Suitable as a dwelling
The tribunal in Bewley contemplated what exactly was meant by ‘suitable as a dwelling’ for SDLT purposes. The FTT decided that the test was not whether it was ‘capable of use’. The judge commented that although ‘a passing tramp or group of squatters could have lived in the bungalow as it was on the date of purchase’, that was not enough.
The property could have been modernised and renovated and then have been used as a dwelling; however, that was not the test under consideration. It was argued by the tribunal that if the draughtsman had wanted to use that test, he could have used a phrase such as ‘capable of being used as a dwelling after renovation’. The tribunal’s view was that the actual wording was clear. The tax advisers had to look at the state of the property on the day of purchase and ask the simple question: ‘Was it suitable on that day for use as a dwelling?’

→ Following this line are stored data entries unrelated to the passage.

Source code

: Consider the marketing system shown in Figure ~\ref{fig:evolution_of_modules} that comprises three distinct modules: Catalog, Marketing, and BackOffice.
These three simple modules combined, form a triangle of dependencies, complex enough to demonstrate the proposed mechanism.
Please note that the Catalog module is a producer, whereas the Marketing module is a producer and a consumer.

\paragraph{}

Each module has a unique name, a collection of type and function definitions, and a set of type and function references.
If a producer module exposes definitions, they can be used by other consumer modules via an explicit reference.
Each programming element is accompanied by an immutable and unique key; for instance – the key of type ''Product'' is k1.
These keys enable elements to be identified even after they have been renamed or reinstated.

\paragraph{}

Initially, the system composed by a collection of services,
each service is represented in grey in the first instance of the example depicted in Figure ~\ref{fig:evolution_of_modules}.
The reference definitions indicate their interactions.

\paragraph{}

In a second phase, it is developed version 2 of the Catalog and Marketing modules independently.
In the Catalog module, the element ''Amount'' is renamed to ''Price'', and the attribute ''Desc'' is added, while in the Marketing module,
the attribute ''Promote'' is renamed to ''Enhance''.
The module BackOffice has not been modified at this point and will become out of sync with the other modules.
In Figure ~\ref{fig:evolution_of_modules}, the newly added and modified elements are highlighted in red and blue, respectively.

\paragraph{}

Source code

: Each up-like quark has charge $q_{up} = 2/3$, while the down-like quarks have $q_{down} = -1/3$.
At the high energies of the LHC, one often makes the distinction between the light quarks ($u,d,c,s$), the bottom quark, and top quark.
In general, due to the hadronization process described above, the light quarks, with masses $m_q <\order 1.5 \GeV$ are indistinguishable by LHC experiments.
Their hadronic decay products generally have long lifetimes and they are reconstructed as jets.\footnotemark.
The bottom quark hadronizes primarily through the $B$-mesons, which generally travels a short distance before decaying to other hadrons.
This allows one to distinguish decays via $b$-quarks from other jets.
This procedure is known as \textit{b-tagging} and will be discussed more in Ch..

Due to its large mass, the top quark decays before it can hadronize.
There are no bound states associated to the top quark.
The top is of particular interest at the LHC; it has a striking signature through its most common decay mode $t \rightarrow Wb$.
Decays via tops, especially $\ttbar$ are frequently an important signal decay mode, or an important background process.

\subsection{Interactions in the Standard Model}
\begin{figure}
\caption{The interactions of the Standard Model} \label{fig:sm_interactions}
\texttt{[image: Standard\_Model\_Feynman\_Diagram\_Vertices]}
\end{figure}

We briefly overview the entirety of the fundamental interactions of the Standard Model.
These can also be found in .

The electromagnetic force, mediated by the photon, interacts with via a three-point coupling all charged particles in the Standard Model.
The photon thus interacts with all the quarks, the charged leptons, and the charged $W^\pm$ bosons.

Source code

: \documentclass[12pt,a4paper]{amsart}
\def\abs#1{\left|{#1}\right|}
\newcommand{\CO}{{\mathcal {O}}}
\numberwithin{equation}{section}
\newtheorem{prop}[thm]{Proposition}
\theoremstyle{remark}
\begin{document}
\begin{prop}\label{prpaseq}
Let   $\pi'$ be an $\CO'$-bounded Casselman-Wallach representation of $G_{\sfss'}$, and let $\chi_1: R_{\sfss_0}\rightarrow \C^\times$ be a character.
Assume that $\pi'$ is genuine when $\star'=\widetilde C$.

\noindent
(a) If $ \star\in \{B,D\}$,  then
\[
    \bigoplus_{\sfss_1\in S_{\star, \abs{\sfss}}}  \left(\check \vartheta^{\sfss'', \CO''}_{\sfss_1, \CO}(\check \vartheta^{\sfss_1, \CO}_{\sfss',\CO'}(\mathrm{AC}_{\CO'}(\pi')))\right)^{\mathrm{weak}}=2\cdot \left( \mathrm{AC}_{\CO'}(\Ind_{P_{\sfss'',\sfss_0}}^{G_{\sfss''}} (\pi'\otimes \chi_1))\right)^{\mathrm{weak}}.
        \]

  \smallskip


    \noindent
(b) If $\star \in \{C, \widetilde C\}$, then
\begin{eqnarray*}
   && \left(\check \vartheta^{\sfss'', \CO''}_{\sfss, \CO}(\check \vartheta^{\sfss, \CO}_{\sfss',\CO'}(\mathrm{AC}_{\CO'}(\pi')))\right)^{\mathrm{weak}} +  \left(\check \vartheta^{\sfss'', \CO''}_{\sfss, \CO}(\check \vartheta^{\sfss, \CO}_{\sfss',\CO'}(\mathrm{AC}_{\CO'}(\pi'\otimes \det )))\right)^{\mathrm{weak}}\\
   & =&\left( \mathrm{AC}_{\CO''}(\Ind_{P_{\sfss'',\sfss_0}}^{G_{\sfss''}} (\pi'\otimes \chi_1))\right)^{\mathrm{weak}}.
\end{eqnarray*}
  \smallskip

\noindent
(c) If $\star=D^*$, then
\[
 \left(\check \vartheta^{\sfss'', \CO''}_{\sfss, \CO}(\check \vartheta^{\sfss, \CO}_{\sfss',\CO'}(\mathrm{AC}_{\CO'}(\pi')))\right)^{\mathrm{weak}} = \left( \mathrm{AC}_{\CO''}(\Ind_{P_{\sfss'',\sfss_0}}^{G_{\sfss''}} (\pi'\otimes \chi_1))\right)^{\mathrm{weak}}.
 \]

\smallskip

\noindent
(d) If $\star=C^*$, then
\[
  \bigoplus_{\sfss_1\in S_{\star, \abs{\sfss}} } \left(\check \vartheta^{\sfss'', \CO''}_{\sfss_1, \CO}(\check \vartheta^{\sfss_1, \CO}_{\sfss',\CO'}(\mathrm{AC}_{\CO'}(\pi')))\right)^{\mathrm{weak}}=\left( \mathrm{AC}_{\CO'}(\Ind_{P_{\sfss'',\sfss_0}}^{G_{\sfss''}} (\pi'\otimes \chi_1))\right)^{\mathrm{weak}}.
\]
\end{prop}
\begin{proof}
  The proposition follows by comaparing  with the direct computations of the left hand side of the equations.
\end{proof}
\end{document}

Common sense said that based on the facts in this particular case, it was not suitable as a dwelling. The tribunal ruled that the property was not a dwelling and the additional rate of SDLT did not apply. The basis of such a decision is different from when determining the CGT, as set out above. The case shows that the definition of a dwelling/residence differs between the tax regimes and can be subject to misinterpretation.
New residential CGT return
With the new residential CGT returns from 6 April 2020 where CGT and the CGT return will be due 30 days after the completion of the sale, the whole definition of residence for CGT will be of significant importance as to whether the returns will apply. It is likely that a flurry of sales of residences or derelict properties will be attempted prior to 5 April 2020 in an attempt for property owners to avoid the new CGT returns and, above all, avoid the CGT liability acceleration.
Residences will be under the ‘tax spotlight’ in the months ahead and there are tax savings and advantages to be achieved in so many areas. The new CGT returns will have to be produced in a much shorter space of time and tax advisers and owners of residences will have to think through the alternatives under greater time pressures; not only to sell pertinent residences before the change in CGT rules but also to meet the 30 day deadline should they be sold after.
Both these pressures mean that extra care will need to be taken and the potential CGT and SDLT liability on all residences should be looked at now. There should be a strategy for all sales of residences based on strong professional property assistance.